***** DATA *****

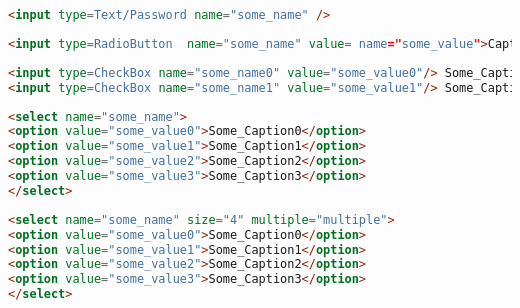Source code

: \begin{lstlisting}[language=HTML,label=code:HTMLTxt,caption=HTML tag for \code{Text}/\code{Password}]
<input type=Text/Password name="some_name" />
\end{lstlisting}

\begin{lstlisting}[language=HTML,label=code:HTMLradi,caption=HTML tag for \code{RadioButton}]
<input type=RadioButton  name="some_name" value= name="some_value">Caption
\end{lstlisting}


\begin{lstlisting}[language=HTML,label=code:HTMLcheck,caption=HTML tag for \code{RadioButton}]
<input type=CheckBox name="some_name0" value="some_value0"/> Some_Caption0
<input type=CheckBox name="some_name1" value="some_value1"/> Some_Caption1
\end{lstlisting}

\begin{lstlisting}[language=HTML,label=code:HTMLdrop,caption=HTML tag for \code{DropDown}]
<select name="some_name">
<option value="some_value0">Some_Caption0</option>
<option value="some_value1">Some_Caption1</option>
<option value="some_value2">Some_Caption2</option>
<option value="some_value3">Some_Caption3</option>
</select>
\end{lstlisting}


\begin{lstlisting}[language=HTML,label=code:HTMLmulSel,caption=HTML tag for \code{MultipleSelect}]
<select name="some_name" size="4" multiple="multiple">
<option value="some_value0">Some_Caption0</option>
<option value="some_value1">Some_Caption1</option>
<option value="some_value2">Some_Caption2</option>
<option value="some_value3">Some_Caption3</option>
</select>
\end{lstlisting}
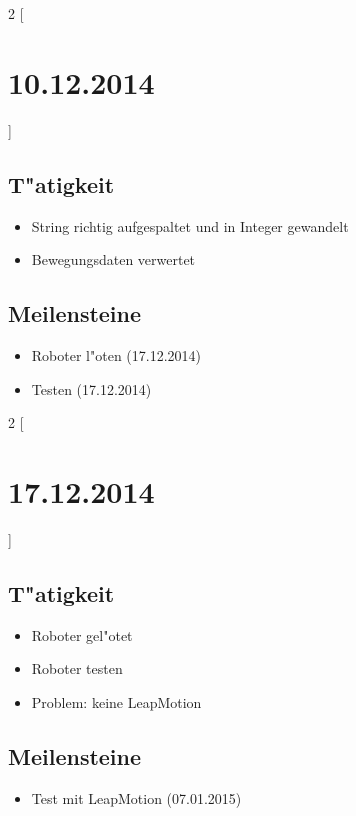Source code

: \documentclass[11pt,a4paper]{article}
\begin{document}
\begin{multicols}{2}
[\section*{  10.12.2014  }] 


\subsection*{T"atigkeit}
\begin{itemize}
\item String richtig aufgespaltet und in Integer gewandelt
\item Bewegungsdaten verwertet
\end{itemize}

\columnbreak

\subsection*{Meilensteine}

\begin{itemize}
\item Roboter l"oten (17.12.2014)
\item Testen (17.12.2014)
\end{itemize}

\end{multicols}


\begin{multicols}{2}
[\section*{  17.12.2014  }] 


\subsection*{T"atigkeit}
\begin{itemize}
\item Roboter gel"otet
\item Roboter testen
\item Problem: keine LeapMotion
\end{itemize}

\columnbreak

\subsection*{Meilensteine}

\begin{itemize}
\item Test mit LeapMotion (07.01.2015)
\end{itemize}

\end{multicols}
\end{document}
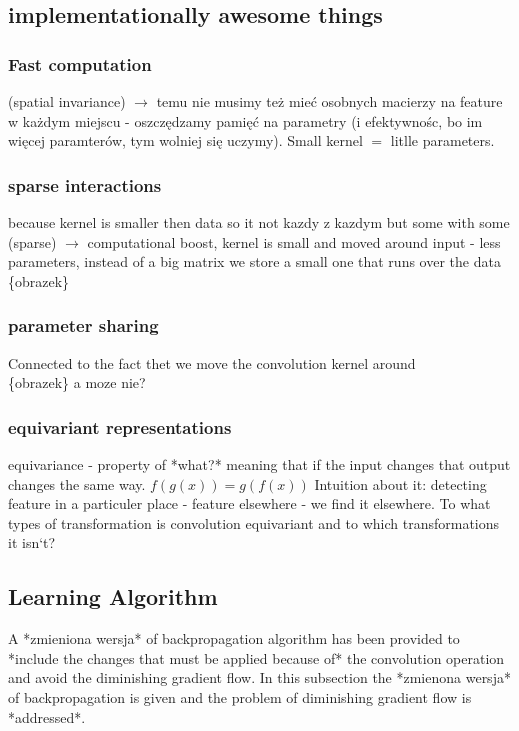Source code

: \documentclass[a4paper,10pt]{report}
\begin{document}
      \subsection{implementationally awesome things} %
      
	\subsubsection{Fast computation}
	  (spatial invariance) $\rightarrow$ temu nie musimy też mieć osobnych macierzy na feature w każdym miejscu - oszczędzamy pamięć na parametry (i efektywnośc, bo im więcej paramterów, tym wolniej się uczymy). Small kernel $=$ litlle parameters.
	
	\subsubsection{sparse interactions} %
	  because kernel is smaller then data so it not kazdy z kazdym but some with some (sparse) $\rightarrow$ computational boost, kernel is small and moved around input - less parameters, instead of a big matrix we store a small one that runs over the data\\
	  
	  \{obrazek\} %
	  
	\subsubsection{parameter sharing} %
	  Connected to the fact thet we move the convolution kernel around \\
	  
	  \{obrazek\} a moze nie?
	  
	\subsubsection{equivariant representations} %
	  equivariance - property of *what?* meaning that if the input changes that output changes the same way. $f(g(x)) = g(f(x))$ Intuition about it: detecting feature in a particuler place - feature elsewhere - we find it elsewhere. To what types of transformation is convolution equivariant and to which transformations it isn`t?
      
      \subsection{Learning Algorithm} %
	A *zmieniona wersja* of backpropagation algorithm has been provided to *include the changes that must be applied because of* the convolution operation and avoid the diminishing gradient flow. In this subsection the *zmienona wersja* of backpropagation is given and the problem of diminishing gradient flow is *addressed*.
	
\end{document}
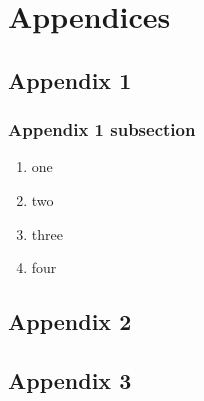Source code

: \newpage

% 

\printbibliography


\newpage
\section{Appendices}

\subsection{Appendix 1}
\subsubsection{Appendix 1 subsection}

\begin{enumerate}

  \item one
  \item two
  \item three
  \item four

\end{enumerate}


\subsection{Appendix 2}

\subsection{Appendix 3}






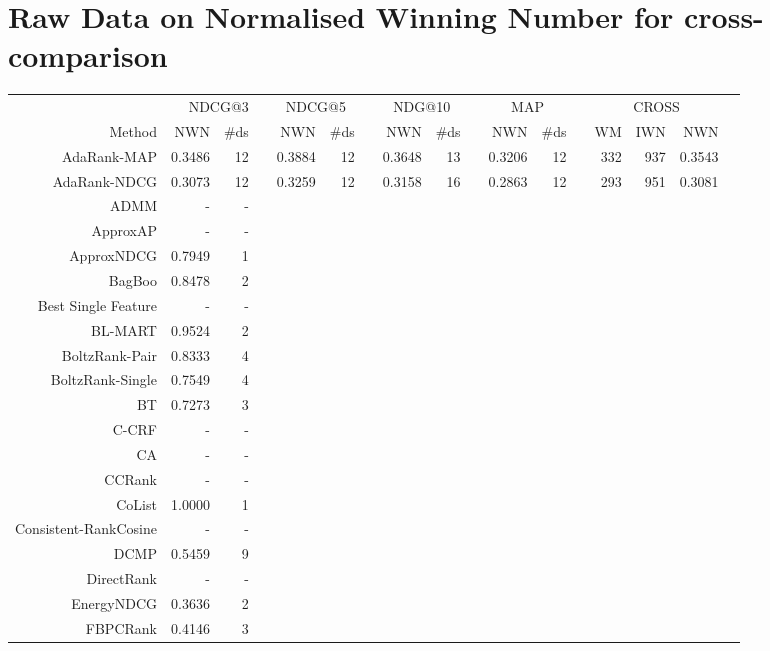 \documentclass{sig-alternate-2013}
\begin{document}
\section{Raw Data on Normalised Winning Number for cross-comparison}
\label{app:norm_winnum_all}
\onecolumn
\begin{longtable}{@{}rrrrrrrrrrrrrrrrr@{}}\toprule
& \multicolumn{2}{p{0.5cm}}{NDCG@3} & \phantom{a} 
& \multicolumn{2}{c}{NDCG@5} & \phantom{a} 
& \multicolumn{2}{c}{NDG@10} & \phantom{a} 
& \multicolumn{2}{c}{MAP}    & \phantom{a}
& \multicolumn{3}{c}{CROSS}\\
\cmidrule{2-3} \cmidrule{5-6} \cmidrule{8-9} \cmidrule{11-12} \cmidrule{14-16}
Method & NWN & \#ds && NWN & \#ds && NWN & \#ds && NWN & \#ds && WM & IWN & NWN \\ \midrule
AdaRank-MAP & 0.3486 & 12 && 0.3884 & 12 && 0.3648 & 13 && 0.3206 & 12 && 332 & 937 & 0.3543 \\
AdaRank-NDCG & 0.3073 & 12 && 0.3259 & 12 && 0.3158 & 16 && 0.2863 & 12 && 293 & 951 & 0.3081 \\
ADMM & - & - && & && & && & && & & \\
ApproxAP & - & - && & && & && & && & & \\
ApproxNDCG & 0.7949 & 1 && & && & && & && & & \\
BagBoo & 0.8478 & 2 && & && & && & && & & \\
Best Single Feature & - & - && & && & && & && & & \\
BL-MART & 0.9524 & 2 && & && & && & && & & \\
BoltzRank-Pair & 0.8333 & 4 && & && & && & && & & \\
BoltzRank-Single & 0.7549 & 4 && & && & && & && & & \\
BT & 0.7273 & 3 && & && & && & && & & \\
C-CRF & - & - && & && & && & && & & \\
CA & - & - && & && & && & && & & \\
CCRank & - & - && & && & && & && & & \\
CoList & 1.0000 & 1 && & && & && & && & & \\
Consistent-RankCosine & - & - && & && & && & && & & \\
DCMP & 0.5459 & 9 && & && & && & && & & \\
DirectRank & - & - && & && & && & && & & \\
EnergyNDCG & 0.3636 & 2 && & && & && & && & & \\
FBPCRank & 0.4146 & 3 && & && & && & && & & \\

\end{longtable}
\end{document}
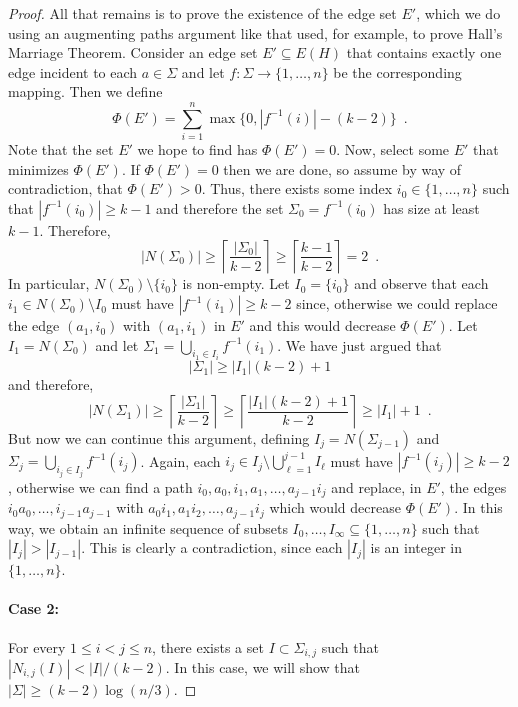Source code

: \documentclass{llncs}
\begin{document}
\begin{proof}
   All that remains is to prove the existence of the edge set $E'$, which
   we do using an augmenting paths argument like that used, for example,
   to prove Hall's Marriage Theorem.  Consider an edge set $E'\subseteq
   E(H)$ that contains exactly one edge incident to each $a\in\Sigma$
   and let $f:\Sigma\to\{1,\ldots,n\}$ be the corresponding mapping.
   Then we define
   \[
      \Phi(E') = \sum_{i=1}^n\max\{0, |f^{-1}(i)|-(k-2)\} \enspace .
   \]
   Note that the set $E'$ we hope to find has $\Phi(E')=0$.  Now, select
   some $E'$ that minimizes $\Phi(E')$.  If $\Phi(E')=0$ then we are done,
   so assume by way of contradiction, that $\Phi(E') > 0$.  Thus, there
   exists some index $i_0\in\{1,\ldots,n\}$ such that $|f^{-1}(i_0)|\ge k-1$
   and therefore the set $\Sigma_0=f^{-1}(i_0)$ has size at least $k-1$.
   Therefore, 
   \[
       |N(\Sigma_0)| \ge \left\lceil\frac{|\Sigma_0|}{k-2}\right\rceil \ge 
\left\lceil\frac{k-1}{k-2}\right\rceil = 2 \enspace .
   \]
   In particular, $N(\Sigma_0)\setminus\{i_0\}$ is non-empty.  Let
   $I_0=\{i_0\}$ and observe that each $i_1\in N(\Sigma_0)\setminus I_0$
   must have $|f^{-1}(i_1)|\ge k-2$ since, otherwise we could replace
   the edge $(a_1,i_0)$ with $(a_1,i_1)$ in $E'$ and this would decrease
   $\Phi(E')$.  Let $I_1=N(\Sigma_0)$ and let $\Sigma_1=\bigcup_{i_1\in
   I_i} f^{-1}(i_1)$.  We have just argued that
   \[
        |\Sigma_1|\ge |I_1|(k-2)+1
   \]
   and therefore, 
   \[
          |N(\Sigma_1)| \ge \left\lceil\frac{|\Sigma_1|}{k-2}\right\rceil
            \ge \left\lceil\frac{|I_1|(k-2)+1}{k-2}\right\rceil
            \ge |I_1|+1 \enspace .
   \]
   But now we can continue this argument, defining $I_j=N(\Sigma_{j-1})$
   and $\Sigma_j=\bigcup_{i_j\in I_j} f^{-1}(i_j)$.  Again,
   each $i_j\in I_j\setminus \bigcup_{\ell=1}^{j-1} I_\ell$
   must have $|f^{-1}(i_j)|\ge k-2$, otherwise we can find a path
   $i_0,a_0,i_1,a_1,\ldots,a_{j-1}i_j$ and replace, in $E'$, the edges
   $i_0a_0,\ldots,i_{j-1}a_{j-1}$ with $a_0i_1,a_1i_2,\ldots,a_{j-1}i_j$
   which would decrease $\Phi(E')$.  In this way, we obtain an infinite
   sequence of subsets $I_0,\ldots,I_\infty\subseteq \{1,\ldots,n\}$
   such that $|I_{j}|>|I_{j-1}|$.  This is clearly a contradiction,
   since each $|I_j|$ is an integer in $\{1,\ldots,n\}$.

   \paragraph{Case 2:}
   For every $1\le i< j\le n$, there exists a set $I\subset\Sigma_{i,j}$
   such that $|N_{i,j}(I)| < |I|/(k-2)$.  In this case, we will show
   that $|\Sigma|\ge (k-2)\log(n/3)$.


\end{proof}
\end{document}
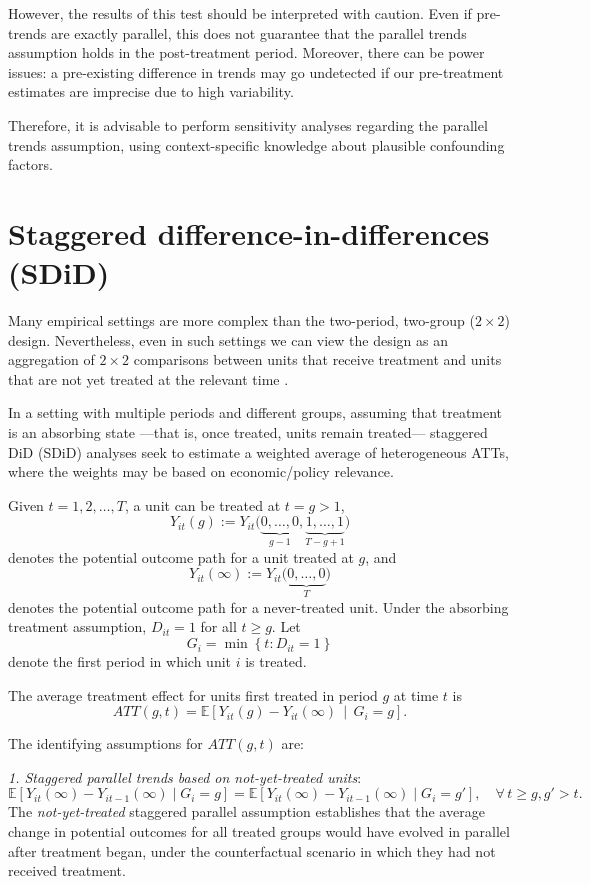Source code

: However, the results of this test should be interpreted with caution. Even if pre-trends are exactly parallel, this does not guarantee that the parallel trends assumption holds in the post-treatment period. Moreover, there can be power issues: a pre-existing difference in trends may go undetected if our pre-treatment estimates are imprecise due to high variability.
  
Therefore, it is advisable to perform sensitivity analyses regarding the parallel trends assumption, using context-specific knowledge about plausible confounding factors.

\section{Staggered difference-in-differences (SDiD)}\label{chap12_6}
Many empirical settings are more complex than the two-period, two-group ($2\times 2$) design. Nevertheless, even in such settings we can view the design as an aggregation of $2\times 2$ comparisons between units that receive treatment and units that are not yet treated at the relevant time \cite{baker2025did_guide}.

In a setting with multiple periods and different groups, assuming that treatment is an absorbing state —that is, once treated, units remain treated— staggered DiD (SDiD) analyses seek to estimate a weighted average of heterogeneous ATTs, where the weights may be based on economic/policy relevance. 

Given $t = 1, 2, \dots, T$, a unit can be treated at $t = g > 1$,  
\[
Y_{it}(g) := Y_{it}\big(\underbrace{0, \dots, 0}_{g-1}, \underbrace{1, \dots, 1}_{T-g+1}\big)
\]
denotes the potential outcome path for a unit treated at $g$, and
\[
Y_{it}(\infty) := Y_{it}\big(\underbrace{0, \dots, 0}_{T}\big)
\]
denotes the potential outcome path for a never-treated unit.  
Under the absorbing treatment assumption, $D_{it} = 1$ for all $t \geq g$. Let
\[
G_i = \min\left\{ t : D_{it} = 1 \right\}
\]
denote the first period in which unit $i$ is treated.

The average treatment effect for units first treated in period $g$ at time $t$ is
\[
ATT(g,t) = \mathbb{E}\left[ Y_{it}(g) - Y_{it}(\infty) \,\middle|\, G_i = g \right].
\]

The identifying assumptions for $ATT(g,t)$ are:

\textit{1. Staggered parallel trends based on not-yet-treated units}:
\begin{equation}
	\mathbb{E}[Y_{it}(\infty) - Y_{it-1}(\infty) \mid G_i = g] 
	= \mathbb{E}[Y_{it}(\infty) - Y_{it-1}(\infty) \mid G_i = g'], \quad \forall\, t \geq g, g'>t.
\end{equation}
The \textit{not-yet-treated} staggered parallel assumption establishes that the average change in potential outcomes for all treated groups would have evolved in parallel after treatment began, under the counterfactual scenario in which they had not received treatment.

*****

(DIRECTIONS FOR THIS TASK): In the listing above, find the line containing "Best Single Feature" and the line containing "DirectRank & - & - && & && & && & && & & \\". Output them and every line between, exactly, and nothing else.

(YOUR RESPONSE):
Best Single Feature & - & - && & && & && & && & & \\
BL-MART & 0.9524 & 2 && & && & && & && & & \\
BoltzRank-Pair & 0.8333 & 4 && & && & && & && & & \\
BoltzRank-Single & 0.7549 & 4 && & && & && & && & & \\
BT & 0.7273 & 3 && & && & && & && & & \\
C-CRF & - & - && & && & && & && & & \\
CA & - & - && & && & && & && & & \\
CCRank & - & - && & && & && & && & & \\
CoList & 1.0000 & 1 && & && & && & && & & \\
Consistent-RankCosine & - & - && & && & && & && & & \\
DCMP & 0.5459 & 9 && & && & && & && & & \\
DirectRank & - & - && & && & && & && & & \\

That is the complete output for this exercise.